Leonardo DiCaprio stars as Dom Cobb, the head of a dream-invading team of thieves in Christopher Nolan's new film 'Inception'

Credit: Warner Bros./Legendary

The M/C Review: 'Inception' bends brains, breaks hearts with equal ease

An amazing cast rises to the challenge of their demanding director

I'm going to do this without spoiling the movie for you, because I think this is one of those films you should experience as free of fore-knowledge as possible.

Christopher Nolan has been making the same basic film since the beginning of his career, and one of the things that makes his filmography compelling is the way he circles the central idea in his work.
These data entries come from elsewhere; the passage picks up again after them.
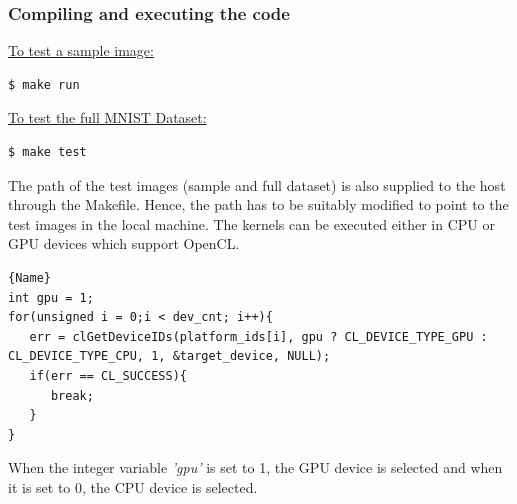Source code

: \subsubsection{Compiling and executing the code}
\label{3_1_3_4}
\underline{To test a sample image:}\newline
\begin{scriptsize}
\linuxbash
\begin{lstlisting}
$ make run
\end{lstlisting}
\end{scriptsize}
\underline{To test the full MNIST Dataset:}\newline
\begin{scriptsize}
\linuxbash
\begin{lstlisting}
$ make test
\end{lstlisting}
\end{scriptsize}
The path of the test images (sample and full dataset) is also supplied to the host through the Makefile. Hence, the path has to be suitably modified to point to the test images in the local machine.\newline\newline
The kernels can be executed either in CPU or GPU devices which support OpenCL.\newline
\hfill
\begin{minipage}{\textwidth}
\begin{center}
\begin{lstlisting}[caption= CPU or GPU Device Selection,frame=tlrb]{Name}
int gpu = 1;
for(unsigned i = 0;i < dev_cnt; i++){
   err = clGetDeviceIDs(platform_ids[i], gpu ? CL_DEVICE_TYPE_GPU : CL_DEVICE_TYPE_CPU, 1, &target_device, NULL);
   if(err == CL_SUCCESS){
      break;
   }
}
\end{lstlisting}
\end{center}
\end{minipage}
When the integer variable \textit{'gpu'} is set to 1, the GPU device is selected and when it is set to 0, the CPU device is selected.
"Inception," like his earlier work, deals with a broken man, determined to fix his mistakes but only making things worse in the process.  That could easily describe "Memento" or "The Prestige" or "The Dark Knight" or even his one remake, "Insomnia."  Yet even with him returning to this idea, worrying at it, exploring different ways it can play out, he doesn't feel like he's stuck or marking time.  I'd argue the opposite is true:  by refining this idea over time and over different films and in different ways, Nolan is becoming merciless in his ability to engage both intellectually and emotionally.  As a result, "Inception" flattened me, and even now, more than a week after my first viewing of it, I find myself turning over images and ideas from the film almost constantly.

Shrouded in secrecy during production, the film isn't really built as a narrative shell game with mind-blowing twists and turns so much as it is a logical and orderly descent into a trippy but airtight exploration of the way we frequently chase illusory versions of the people in our lives while ignoring the real flesh-and-blood imperfections that we don't want to acknowledge.  Taken as a simple exploration of a marriage that has imploded, "Inception" is harrowing and brutal, and all the SF trappings layered in on top of that only serve to make that stark emotional truth palatable in some way.